BYTE Magazine > Mr. Computer Language Person > 2001 > November

The Ch Language Environment

(The Ch Language Environment:  Page 1 of 1 )

Long-time readers of this column know that I was educated as a particle physicist and eventually drifted into computer programming. Being a particle physicist gave me a lot of exposure to numerical analysis and computer graphics, which has stuck with me. In the last few years, while most of us were paying more attention to C++, Java, JavaScript, Perl, and Python, the ANSI/ISO C Standard Committee was continuing to evolve the C language. The result, C99, has a number of extensions over both K&R; C and C90 for numerical programming, including IEEE floating-point arithmetic, complex numbers, and variable-length arrays.

Ch is an interpreter and shell environment for a superset of C99, produced by SoftIntegration under the leadership of Harry Cheng, an Engineering professor at UC Davis, and a member of the ANSI/ISO C Standard Committee. (An article by Harry about C99 will appear in an upcoming issue of Dr. Dobb's Journal.) Ch pretty much implements all of C99 (or at least more than any other extant compiler or interpreter) plus C++ classes in its Standard edition, priced at $159-$399 depending on platform. In its Professional edition ($899-$1499) it goes on to include sophisticated plotting and serious numerical programming libraries. The Enterprise edition ($1699-$2495) adds CGI and multiuser capabilities. Ch is available for Windows, Linux, Solaris, and HP-UX. Academic and student licenses are priced well below the ranges mentioned above.

First Impressions and Comparisons

If you already know C/C++, you'll find Ch a congenial development environment — the fact that it's an interpreter and has a big library make a lot of things very simple. Ch also seems like it would be fabulous for beginning C/C++ programmers to use as a learning environment. As a shell-programming environment, I can see using it, with some reservations.
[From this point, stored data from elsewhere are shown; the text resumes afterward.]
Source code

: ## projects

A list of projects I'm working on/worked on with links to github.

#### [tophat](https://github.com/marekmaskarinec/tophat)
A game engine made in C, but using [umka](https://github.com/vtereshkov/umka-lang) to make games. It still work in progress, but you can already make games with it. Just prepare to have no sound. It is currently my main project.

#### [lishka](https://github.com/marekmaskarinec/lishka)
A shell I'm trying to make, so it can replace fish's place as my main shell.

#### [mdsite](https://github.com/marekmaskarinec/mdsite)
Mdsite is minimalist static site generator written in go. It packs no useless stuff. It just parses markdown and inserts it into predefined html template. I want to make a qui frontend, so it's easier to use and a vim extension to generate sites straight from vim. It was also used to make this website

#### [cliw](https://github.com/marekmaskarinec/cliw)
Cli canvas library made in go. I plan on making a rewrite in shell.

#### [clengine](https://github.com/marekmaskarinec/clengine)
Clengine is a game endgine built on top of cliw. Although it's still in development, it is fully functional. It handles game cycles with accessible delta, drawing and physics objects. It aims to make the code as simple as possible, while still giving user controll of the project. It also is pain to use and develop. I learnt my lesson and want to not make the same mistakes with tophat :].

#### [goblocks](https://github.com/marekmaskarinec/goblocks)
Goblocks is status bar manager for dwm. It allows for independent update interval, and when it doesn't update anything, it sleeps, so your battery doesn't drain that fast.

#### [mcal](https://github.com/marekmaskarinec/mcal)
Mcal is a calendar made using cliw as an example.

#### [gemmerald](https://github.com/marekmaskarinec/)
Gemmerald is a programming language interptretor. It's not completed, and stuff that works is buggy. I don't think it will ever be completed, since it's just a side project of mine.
On Windows in particular, I'm not sure whether I like Ch as well as the Hamilton C Shell or the MKS Toolkit, mostly because those packages have extensive collections of UNIX-like utilities, and more amenities in their shells than Ch currently sports.

Ch reminds me most of two other products: the old Instant-C environment, and MATLAB. Instant-C, for those of you who don't remember it, was a very slick, high-performance C programming environment that sported an incremental compiler and used one of the first DOS extenders, DOS/16M. It was a product of Rational Systems, now Tenberry Software. I often regretted having to give up Instant-C when I started doing Windows programming — it was a great development environment, especially when you were debugging. Ch isn't quite at Instant-C's level for debugging, however, at least in this release.
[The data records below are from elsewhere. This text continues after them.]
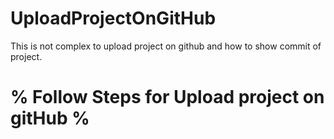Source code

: # UploadProjectOnGitHub
This is not complex to upload project on github and how to show commit of project.

# % Follow Steps for Upload project on gitHub %
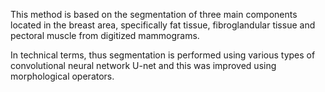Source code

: This method is based on the segmentation of three main components located in the breast area, specifically fat tissue, fibroglandular tissue and pectoral muscle from digitized mammograms. 

In technical terms, thus segmentation is performed using various types of convolutional neural network U-net and this was improved using morphological operators.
MATLAB, a product of The Mathworks, "integrates mathematical computing, visualization, and a powerful language to provide a flexible environment for technical computing." The Professional edition of Ch has facilities that are competitive with MATLAB's, and the Ch manual includes a table that helps translate most MATLAB functions to Ch. For example, the MATLAB function to perform a Cholesky decomposition of a matrix, A=chol(A1), can be expressed in Ch as choldecomp(A1,A).

Performance and Safety

Although you wouldn't think so, it's very hard to measure the performance of an interpreted programming environment in a meaningful way, especially when it can take advantage of compiled code when needed, as Ch can. What I can say about the performance of Ch is that it feels OK for the most part, even on my old 400-MHz Pentium II. Yes, I can certainly make Ch slow down by writing interpreted code with tight inner loops, but I can also write very fast matrix operations easily, by using the built-in numerical library functions.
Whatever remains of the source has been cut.